I understand that any natural number congruent to 2 or 4 (mod6) is even and that 3 is the only prime congruent to 3(mod6). Thus, any prime, p > 3, must be congruent to either 1 or 5 (mod 6).
I just don't understand the reasoning behind why any natural number congruent to 2 or 4 (mod6) is even and that any natural number congruent to 3(mod6) is a multiple of 3.
Could someone explain why this is true?
All you have to do is eliminate the other cases, and use the definitions of modular congruence, divisibility, and primality.
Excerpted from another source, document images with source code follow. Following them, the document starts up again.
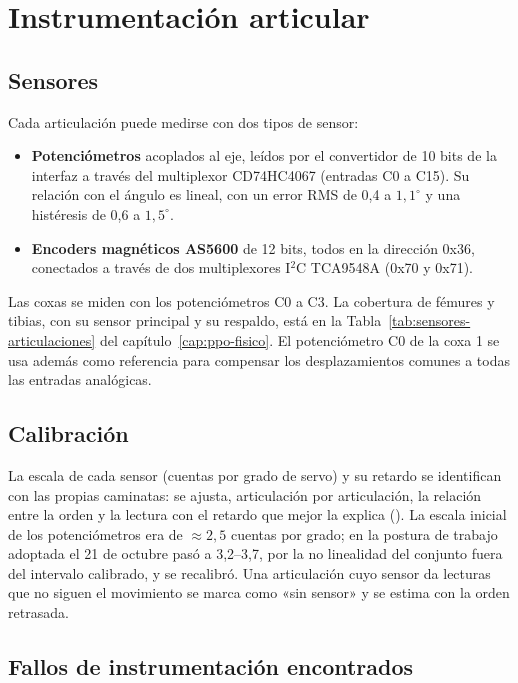 \section{Instrumentación articular}

\subsection{Sensores}

Cada articulación puede medirse con dos tipos de sensor:
\begin{itemize}
    \item \textbf{Potenciómetros} acoplados al eje, leídos por el convertidor de
    10 bits de la interfaz a través del multiplexor CD74HC4067 (entradas C0 a C15). Su
    relación con el ángulo es lineal, con un error RMS de 0,4 a $1{,}1^\circ$ y
    una histéresis de 0,6 a $1{,}5^\circ$.
    \item \textbf{Encoders magnéticos AS5600} de 12 bits, todos en la dirección
    0x36, conectados a través de dos multiplexores I$^2$C TCA9548A (0x70 y 0x71).
\end{itemize}
Las coxas se miden con los potenciómetros C0 a C3. La cobertura de fémures y
tibias, con su sensor principal y su respaldo, está en la
Tabla~\ref{tab:sensores-articulaciones} del capítulo~\ref{cap:ppo-fisico}. El
potenciómetro C0 de la coxa 1 se usa además como referencia para compensar los
desplazamientos comunes a todas las entradas analógicas.

\subsection{Calibración}

La escala de cada sensor (cuentas por grado de servo) y su retardo se
identifican con las propias caminatas: se ajusta, articulación por
articulación, la relación entre la orden y la lectura con el retardo que mejor la
explica (). La escala inicial de los
potenciómetros era de $\approx2{,}5$ cuentas por grado; en la postura de
trabajo adoptada el 21 de octubre pasó a 3,2--3,7, por la no linealidad del
conjunto fuera del intervalo calibrado, y se recalibró. Una articulación cuyo
sensor da lecturas que no siguen el movimiento se marca como «sin sensor» y se
estima con la orden retrasada.

\subsection{Fallos de instrumentación encontrados}

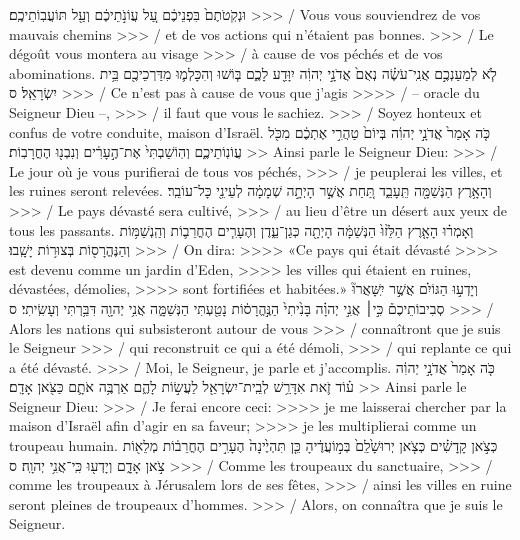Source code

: \begin{paracol}[1]
{    וּנְקֹֽטֹתֶם֙ בִּפְנֵיכֶ֔ם עַ֚ל עֲוֹנֹ֣תֵיכֶ֔ם
    וְעַ֖ל תּוֹעֲבֽוֹתֵיכֶֽם׃}
  {>>> / Vous vous souviendrez de vos mauvais chemins
    >>> / et de vos actions qui n’étaient pas bonnes.
    >>> / Le dégoût vous montera au visage
    >>> / à cause de vos péchés et de vos abominations.}
  \verset
  {לֹ֧א לְמַעַנְכֶ֣ם אֲנִֽי־עֹשֶׂ֗ה
    נְאֻם֙ אֲדֹנָ֣י יְהוִ֔ה
    יִוָּדַ֖ע לָכֶ֑ם
    בּ֧וֹשׁוּ וְהִכָּלְמ֛וּ מִדַּרְכֵיכֶ֖ם בֵּ֥ית יִשְׂרָאֵֽל׃ ס}
  {>>> / Ce n’est pas à cause de vous que j’agis
    >>>> / – oracle du Seigneur Dieu –,
    >>> / il faut que vous le sachiez.
    >>> / Soyez honteux et confus de votre conduite, maison d’Israël.}
  \parSpace
  \verset
  {כֹּ֤ה אָמַר֙ אֲדֹנָ֣י יְהוִ֔ה
    בְּיוֹם֙ טַהֲרִ֣י אֶתְכֶ֔ם מִכֹּ֖ל עֲוֹנֽוֹתֵיכֶ֑ם
    וְהֽוֹשַׁבְתִּי֙ אֶת־הֶ֣עָרִ֔ים וְנִבְנ֖וּ הֶחֳרָבֽוֹת׃}
  {>> Ainsi parle le Seigneur Dieu:
    >>> / Le jour où je vous purifierai de tous vos péchés,
    >>> / je peuplerai les villes, et les ruines seront relevées.}
  \verset
  {וְהָאָ֥רֶץ הַנְּשַׁמָּ֖ה תֵּֽעָבֵ֑ד
    תַּ֚חַת אֲשֶׁ֣ר הָיְתָ֣ה שְׁמָמָ֔ה לְעֵינֵ֖י כָּל־עוֹבֵֽר׃}
  {>>> / Le pays dévasté sera cultivé,
    >>> / au lieu d’être un désert aux yeux de tous les passants.}
  \verset
  {וְאָמְר֗וּ
    הָאָ֤רֶץ הַלֵּ֙זוּ֙ הַנְּשַׁמָּ֔ה
    הָיְתָ֖ה כְּגַן־עֵ֑דֶן
    וְהֶעָרִ֧ים הֶחֳרֵב֛וֹת וְהַֽנְשַׁמּ֥וֹת וְהַנֶּהֱרָס֖וֹת
    בְּצוּר֥וֹת יָשָֽׁבוּ׃}
  {>>> / On dira:
    >>>> «Ce pays qui était dévasté
    >>>> est devenu comme un jardin d’Eden,
    >>>> les villes qui étaient en ruines, dévastées, démolies,
    >>>> sont fortifiées et habitées.»}
  \verset
  {וְיָדְע֣וּ הַגּוֹיִ֗ם אֲשֶׁ֣ר יִֽשָּׁאֲרוּ֘ סְבִיבוֹתֵיכֶם֒
    כִּ֣י׀ אֲנִ֣י יְהוָ֗ה
    בָּנִ֙יתִי֙ הַנֶּ֣הֱרָס֔וֹת
    נָטַ֖עְתִּי הַנְּשַׁמָּ֑ה
    אֲנִ֥י יְהוָ֖ה דִּבַּ֥רְתִּי וְעָשִֽׂיתִי׃ ס}
  {>>> / Alors les nations qui subsisteront autour de vous
    >>> / connaîtront que je suis le Seigneur
    >>> / qui reconstruit ce qui a été démoli,
    >>> / qui replante ce qui a été dévasté.
    >>> / Moi, le Seigneur, je parle et j’accomplis.}
  \parSpace
  \verset
  {כֹּ֤ה אָמַר֙ אֲדֹנָ֣י יְהוִ֔ה
    ע֗וֹד זֹ֛את
    אִדָּרֵ֥שׁ לְבֵֽית־יִשְׂרָאֵ֖ל לַעֲשׂ֣וֹת לָהֶ֑ם
    אַרְבֶּ֥ה אֹתָ֛ם כַּצֹּ֖אן אָדָֽם׃}
  {>> Ainsi parle le Seigneur Dieu:
    >>> / Je ferai encore ceci:
    >>>> je me laisserai chercher par la maison d’Israël afin d’agir en sa faveur;
    >>>> je les multiplierai comme un troupeau humain.}
  \verset
  {כְּצֹ֣אן קָֽדָשִׁ֗ים
    כְּצֹ֤אן יְרוּשָׁ֙לִַם֙ בְּמ֣וֹעֲדֶ֔יהָ
    כֵּ֤ן תִּהְיֶ֙ינָה֙ הֶעָרִ֣ים הֶחֳרֵב֔וֹת מְלֵא֖וֹת צֹ֣אן אָדָ֑ם
    וְיָדְע֖וּ כִּֽי־אֲנִ֥י יְהוָֽה׃ ס}
  {>>> / Comme les troupeaux du sanctuaire,
    >>> / comme les troupeaux à Jérusalem lors de ses fêtes,
    >>> / ainsi les villes en ruine seront pleines de troupeaux d’hommes.
    >>> / Alors, on connaîtra que je suis le Seigneur.}
  \clearpage


\end{paracol}

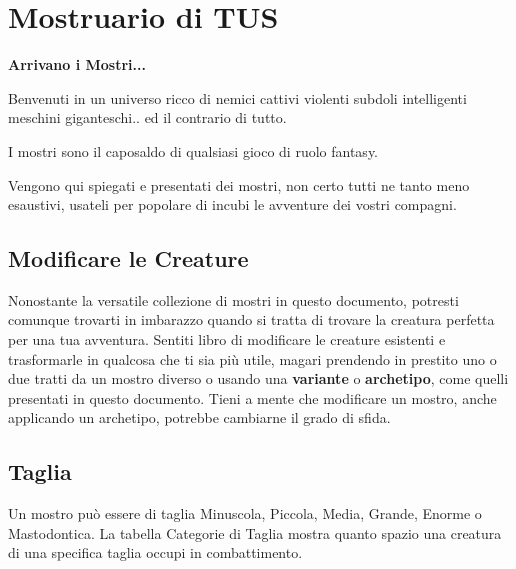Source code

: 
\section{Mostruario di TUS}

\textbf{Arrivano i Mostri...}

Benvenuti in un universo ricco di nemici cattivi violenti subdoli intelligenti meschini giganteschi.. ed il contrario di tutto.

I mostri sono il caposaldo di qualsiasi gioco di ruolo fantasy.

Vengono qui spiegati e presentati dei mostri, non certo tutti ne tanto meno esaustivi, usateli per popolare di incubi le avventure dei vostri compagni.

\subsection{Modificare le Creature}

Nonostante la versatile collezione di mostri in questo documento, potresti comunque trovarti in imbarazzo quando si tratta di trovare la creatura perfetta per una tua avventura. Sentiti libro di modificare le creature esistenti e trasformarle in qualcosa che ti sia più utile, magari prendendo in prestito uno o due tratti da un mostro diverso o usando una \textbf{variante} o \textbf{archetipo}, come quelli presentati in questo documento. Tieni a mente che modificare un mostro, anche applicando un archetipo, potrebbe cambiarne il grado di sfida. 

\subsection{Taglia}

Un mostro può essere di taglia Minuscola, Piccola, Media, Grande, Enorme o Mastodontica. La tabella Categorie di Taglia mostra quanto spazio una creatura di una specifica taglia occupi in combattimento.

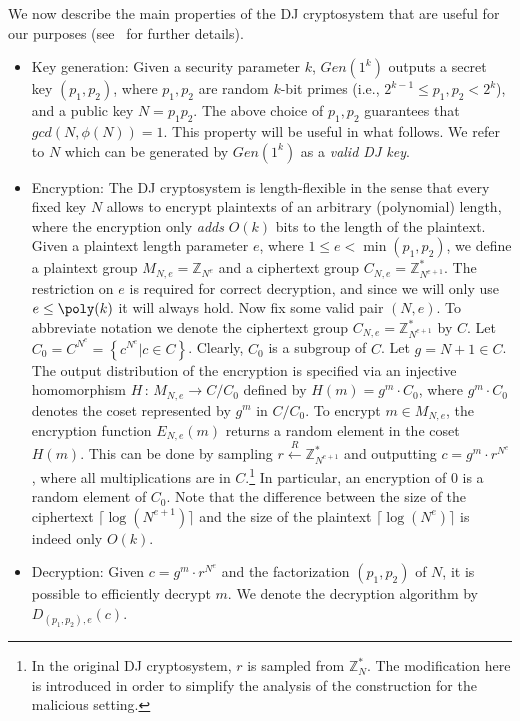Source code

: \documentclass[11pt]{article}
\newcommand{\gendj}{Gen}
\newcommand{\encdj}{{E}_{N,e}}
\newcommand{\decdj}{{D}_{(p_1,p_2),e}}
\newcommand{\fnrngdom}[2]{#1\to#2}
\newcommand{\fndef}[3]{{#1\,:\,\fnrngdom{#2}{#3}}}
\newcommand{\set}[1]{\left\{#1\right\}}
\newcommand{\condset}[2]{\set{#1|#2}}
\newcommand{\Z}{{\mathbb{Z}}}
\newcommand{\usamp}[2]{#1\stackrel{R}{\leftarrow}#2}
\newcommand{\U}[1]{\mathbb{Z}_{#1}^*}
\begin{document}
We now describe the main properties of the DJ cryptosystem that are
useful for our purposes (see~\cite{DJ01} for further details).
\begin{itemize}
\item{\sc Key generation:} Given a security parameter $k$,
$\gendj(1^k)$ outputs a secret key $(p_1,p_2)$, where $p_1,p_2$ are
random $k$-bit primes (i.e., $2^{k-1}\le p_1,p_2<2^k$), and a
public key $N=p_1p_2$. The above choice of $p_1,p_2$ guarantees
that $gcd(N,\phi(N))=1$. This property will be useful in what
follows. We refer to $N$ which can be generated by $\gendj(1^k)$ as
a {\em valid DJ key}.
\item{\sc Encryption:} The DJ cryptosystem is length-flexible in the
sense that every fixed key $N$ allows to encrypt plaintexts of an
arbitrary (polynomial) length, where the encryption only {\em adds}
$O(k)$ bits to the length of the plaintext. Given a plaintext
length parameter $e$, where $1\leq e<\min{(p_1,p_2)}$, we define a
plaintext group $M_{N,e}=\Z_{N^e}$ and a ciphertext group
$C_{N,e}=\U{N^{e+1}}$.  The restriction on $e$ is required for
correct decryption, and since we will only use $e\le\poly(k)$ it
will always hold.
Now fix some valid pair $(N,e)$. To abbreviate notation we denote
the ciphertext group $C_{N,e}=\U{N^{e+1}}$ by $C$. Let
$C_0=C^{N^e}=\condset{c^{N^e}}{c\in C}$. Clearly, $C_0$ is a
subgroup of $C$. Let $g=N+1\in C$. The output distribution of the
encryption is specified via an injective homomorphism
$\fndef{H}{M_{N,e}}{C/C_0}$
defined by $H(m)=g^m\cdot C_0$, where $g^m\cdot C_0$ denotes the
coset represented by $g^m$ in $C/C_0$. To encrypt $m\in M_{N,e}$,
the encryption function $\encdj(m)$ returns a random element in the
coset $H(m)$. This can be done by sampling $\usamp{r}{\U{N^{e+1}}}$
and outputting $c=g^m\cdot{r^{N^e}}$, where all multiplications are
in $C$.\footnote{In the original DJ cryptosystem, $r$ is sampled
from $\U{N}$. The modification here is introduced in order to
simplify the analysis of the construction for the malicious
setting.} In particular, an encryption of $0$ is a random element
of $C_0$. Note that the difference between the size of the
ciphertext $\lceil\log (N^{e+1})\rceil$ and the size of the
plaintext $\lceil\log (N^e)\rceil$ is indeed only $O(k)$.

\item{\sc Decryption:} Given $c=g^m\cdot{r^{N^e}}$ and the
factorization $(p_1,p_2)$ of $N$, it is possible to efficiently
decrypt $m$. We denote the decryption algorithm by $\decdj(c)$.


\end{itemize}
\end{document}

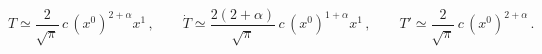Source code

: \begin{equation}
 T \simeq \frac{2}{\sqrt{\pi}}\, c\,(x^0)^{2+\alpha}x^1\,,\qquad
  \dot{T}\simeq\frac{2(2+\alpha)}{\sqrt{\pi}}\,c\,
  (x^0)^{1+\alpha}x^1\,,\qquad
  T'\simeq\frac{2}{\sqrt{\pi}}\, c\,(x^0)^{2+\alpha}\,.
\end{equation}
Recall:
$$x \equiv y \pmod z \iff z \mid x-y \iff \exists k \in \Bbb Z^+ \text{ such that } x-y = kz$$
(Or at least, we use the positive integers in this context usually.)
So, if $p \equiv 0 \pmod 6$, then $p = 6k$ for an integer $k$. That means $p$ isn't prime.
If $p \equiv 3 \pmod 6$, then $p = 6k+3$ for an integer $k$. But then $p=3(k+1)$, and thus is not prime (assuming $p > 3$).
If $p\equiv 2,4 \pmod 6$ then you have that $p=6k+2 = 2(3k+1)$ or $p = 6k+4 = 2(3k+2)$, respectively, for integers $k$, and thus no primality (assuming $p > 3$).
Thus, the only remaining cases are $1$ and $5$.